The big day is almost here! Your swimming technique is sorted, your pace is sorted, training in real conditions has been sorted, and now you just need to give it your all, and most importantly, enjoy it! To avoid any unpleasant surprises on D-Day, here are my last tips.

- You have two options available concerning goggles. You can adjust your cap and then your goggles before pulling on your competition cap. This way, everything should stay put, but once the goggles are on, it is difficult to move them and the final cap may come off. Your second option is to pull on the competition cap before positioning your goggles. This will allow you to make adjustments during the event if needed, but you’re not immune to the risk of a fellow competitor accidentally pulling them off! The choice is yours!

- Get into the water, you can even try out some movements, to adjust to the water temperature before the race starts. Be careful, and try to go as long as possible before your race to avoid having issues getting into your wetsuit once wet.

- Find a strategic starting position. For your first triathlon, I’d advise starting from the back or the sides. It’s better to lose a few seconds at the start than to inadvertently get hit as you’re at the heart of the scrum!
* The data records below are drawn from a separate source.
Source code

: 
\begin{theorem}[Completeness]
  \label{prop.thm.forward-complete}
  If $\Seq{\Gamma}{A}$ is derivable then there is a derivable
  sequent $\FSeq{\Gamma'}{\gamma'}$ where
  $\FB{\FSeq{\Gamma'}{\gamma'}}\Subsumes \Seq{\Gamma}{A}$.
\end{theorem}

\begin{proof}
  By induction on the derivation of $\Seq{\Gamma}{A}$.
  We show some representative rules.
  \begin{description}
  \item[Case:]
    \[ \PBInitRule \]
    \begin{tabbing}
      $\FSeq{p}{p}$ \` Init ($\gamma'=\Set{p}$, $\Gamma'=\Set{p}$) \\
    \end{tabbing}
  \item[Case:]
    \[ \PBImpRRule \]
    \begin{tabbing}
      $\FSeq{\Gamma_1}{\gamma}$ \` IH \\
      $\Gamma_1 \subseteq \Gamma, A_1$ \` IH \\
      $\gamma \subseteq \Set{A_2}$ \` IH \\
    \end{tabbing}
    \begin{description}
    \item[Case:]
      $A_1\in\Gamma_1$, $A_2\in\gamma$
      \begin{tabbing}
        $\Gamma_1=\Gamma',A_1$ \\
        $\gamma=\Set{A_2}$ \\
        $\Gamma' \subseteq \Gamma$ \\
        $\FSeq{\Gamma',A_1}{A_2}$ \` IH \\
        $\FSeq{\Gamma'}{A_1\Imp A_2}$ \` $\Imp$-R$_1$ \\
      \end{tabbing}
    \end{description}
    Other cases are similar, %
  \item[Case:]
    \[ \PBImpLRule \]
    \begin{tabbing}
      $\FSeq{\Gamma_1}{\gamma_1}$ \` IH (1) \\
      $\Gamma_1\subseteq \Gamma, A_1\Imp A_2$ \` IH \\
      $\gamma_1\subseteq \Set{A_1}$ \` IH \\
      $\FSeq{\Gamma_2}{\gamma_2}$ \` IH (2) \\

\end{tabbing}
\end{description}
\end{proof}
- During the swim, don't hesitate to position yourself in a way so as to ensure that you can benefit from the impetus of another swimmer, rather than being on the receiving end of it. Whether at the feet of another triathlete or to the side, at hip-level you can take advantage of their suction to save energy. However, this doesn’t mean you don't have to keep an eye on the direction you’re heading in, as the person in front of you can make a mistake and head the wrong way. Having a visual marker is best.

Now you know all there is to know on what is needed to succeed in the swimming event of your new sporting challenge. If you want more information on particular points or training plan models, check out our other articles. By following our tips and tricks during your preparation, you’ll be diving into your triathlon in confidence on D-Day. Who knows, maybe you’ll go beyond simply finishing the race to finishing with an impressive time!